▸ TASK DIRECTIONS
In the records below, find each line that holds "onto" and return it.

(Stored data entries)
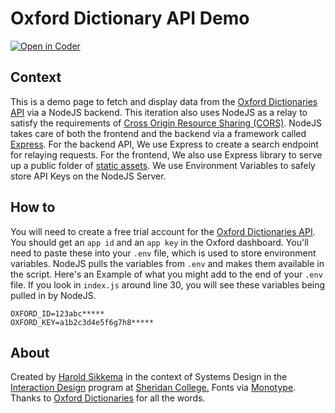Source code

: # Oxford Dictionary API Demo
[![Open in Coder](https://ixdcoder.com/open-in-coder.svg)](https://ixdcoder.com/templates/Node/workspace?name=Oxford&mode=auto&param.git_repo=https://bender.sheridanc.on.ca/system-design/oxford&param.code_template=custom)

## Context
This is a demo page to fetch and display data from the [Oxford Dictionaries API](https://developer.oxforddictionaries.com/) via a NodeJS backend. This iteration also uses NodeJS as a relay to satisfy the requirements of [Cross Origin Resource Sharing (CORS)](https://developer.mozilla.org/en-US/docs/Web/HTTP/CORS). NodeJS takes care of both the frontend and the backend via a framework called [Express](https://expressjs.com). For the backend API, We use Express to create a search endpoint for relaying requests. For the frontend, We also use Express library to serve up a public folder of [static assets](https://expressjs.com/en/starter/static-files.html). We use Environment Variables to safely store API Keys on the NodeJS Server.

## How to 
You will need to create a free trial account for the [Oxford Dictionaries API](https://developer.oxforddictionaries.com/). You should get an `app id` and an `app key` in the Oxford dashboard. You'll need to paste these into your `.env` file, which is used to store environment variables. NodeJS pulls the variables from `.env` and makes them available in the script. Here's an Example of what you might add to the end of your `.env` file. If you look in `index.js` around line 30, you will see these variables being pulled in by NodeJS.

```
OXFORD_ID=123abc*****
OXFORD_KEY=a1b2c3d4e5f6g7h8*****
```

## About 
Created by [Harold Sikkema](https://nsitu.ca) in the context of Systems Design in the [Interaction Design](https://ixd.sheridancollege.ca/program.html) program at [Sheridan College.](https://www.sheridancollege.ca/) Fonts via [Monotype](https://enterprise.monotype.com/). Thanks to [Oxford Dictionaries](https://developer.oxforddictionaries.com/) for all the words.
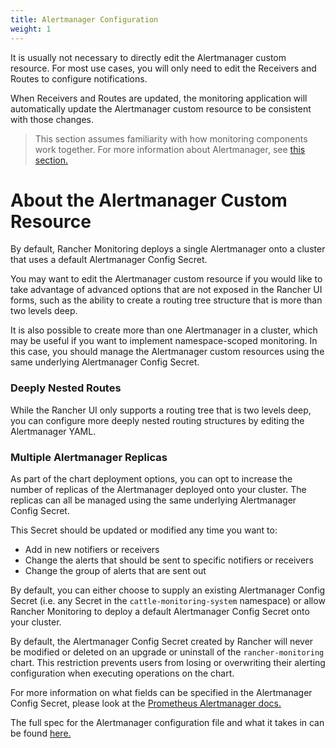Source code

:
 ```yaml
---
title: Alertmanager Configuration
weight: 1
---
```


It is usually not necessary to directly edit the Alertmanager custom resource. For most use cases, you will only need to edit the Receivers and Routes to configure notifications.

When Receivers and Routes are updated, the monitoring application will automatically update the Alertmanager custom resource to be consistent with those changes.

> This section assumes familiarity with how monitoring components work together. For more information about Alertmanager, see [this section.](../../../how-monitoring-works/#3-how-alertmanager-works)

# About the Alertmanager Custom Resource

By default, Rancher Monitoring deploys a single Alertmanager onto a cluster that uses a default Alertmanager Config Secret.

You may want to edit the Alertmanager custom resource if you would like to take advantage of advanced options that are not exposed in the Rancher UI forms, such as the ability to create a routing tree structure that is more than two levels deep.

It is also possible to create more than one Alertmanager in a cluster, which may be useful if you want to implement namespace-scoped monitoring. In this case, you should manage the Alertmanager custom resources  using the same underlying Alertmanager Config Secret.

### Deeply Nested Routes

While the Rancher UI only supports a routing tree that is two levels deep, you can configure more deeply nested routing structures by editing the Alertmanager YAML.

### Multiple Alertmanager Replicas

As part of the chart deployment options, you can opt to increase the number of replicas of the Alertmanager deployed onto your cluster. The replicas can all be managed using the same underlying Alertmanager Config Secret.
 
This Secret should be updated or modified any time you want to:
 
- Add in new notifiers or receivers
- Change the alerts that should be sent to specific notifiers or receivers
- Change the group of alerts that are sent out

By default, you can either choose to supply an existing Alertmanager Config Secret (i.e. any Secret in the `cattle-monitoring-system` namespace) or allow Rancher Monitoring to deploy a default Alertmanager Config Secret onto your cluster.

By default, the Alertmanager Config Secret created by Rancher will never be modified or deleted on an upgrade or uninstall of the `rancher-monitoring` chart. This restriction prevents users from losing or overwriting their alerting configuration when executing operations on the chart.

For more information on what fields can be specified in the Alertmanager Config Secret, please look at the [Prometheus Alertmanager docs.](https://prometheus.io/docs/alerting/latest/alertmanager/)

The full spec for the Alertmanager configuration file and what it takes in can be found [here.](https://prometheus.io/docs/alerting/latest/configuration/#configuration-file)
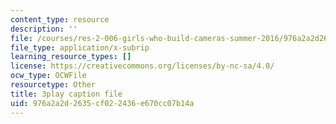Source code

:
 ```yaml
---
content_type: resource
description: ''
file: /courses/res-2-006-girls-who-build-cameras-summer-2016/976a2a2d2635cf022436e670cc07b14a_fp7wylcPRKM.srt
file_type: application/x-subrip
learning_resource_types: []
license: https://creativecommons.org/licenses/by-nc-sa/4.0/
ocw_type: OCWFile
resourcetype: Other
title: 3play caption file
uid: 976a2a2d-2635-cf02-2436-e670cc07b14a
---
```

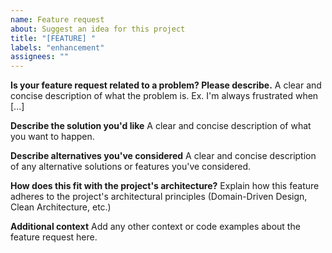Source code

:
 ```yaml
---
name: Feature request
about: Suggest an idea for this project
title: "[FEATURE] "
labels: "enhancement"
assignees: ""
---
```


**Is your feature request related to a problem? Please describe.**
A clear and concise description of what the problem is. Ex. I'm always frustrated when [...]

**Describe the solution you'd like**
A clear and concise description of what you want to happen.

**Describe alternatives you've considered**
A clear and concise description of any alternative solutions or features you've considered.

**How does this fit with the project's architecture?**
Explain how this feature adheres to the project's architectural principles (Domain-Driven Design, Clean Architecture, etc.)

**Additional context**
Add any other context or code examples about the feature request here.
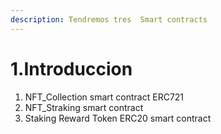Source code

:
 ```yaml
---
description: Tendremos tres  Smart contracts
---
```


# 1.Introduccion



1. NFT\_Collection smart contract ERC721
2. NFT\_Straking smart contract
3. Staking Reward Token ERC20 smart contract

▸ RESULT FOR THIS EXERCISE
By default, Rancher Monitoring deploys a single Alertmanager onto a cluster that uses a default Alertmanager Config Secret.
As part of the chart deployment options, you can opt to increase the number of replicas of the Alertmanager deployed onto your cluster. The replicas can all be managed using the same underlying Alertmanager Config Secret.
By default, you can either choose to supply an existing Alertmanager Config Secret (i.e. any Secret in the `cattle-monitoring-system` namespace) or allow Rancher Monitoring to deploy a default Alertmanager Config Secret onto your cluster.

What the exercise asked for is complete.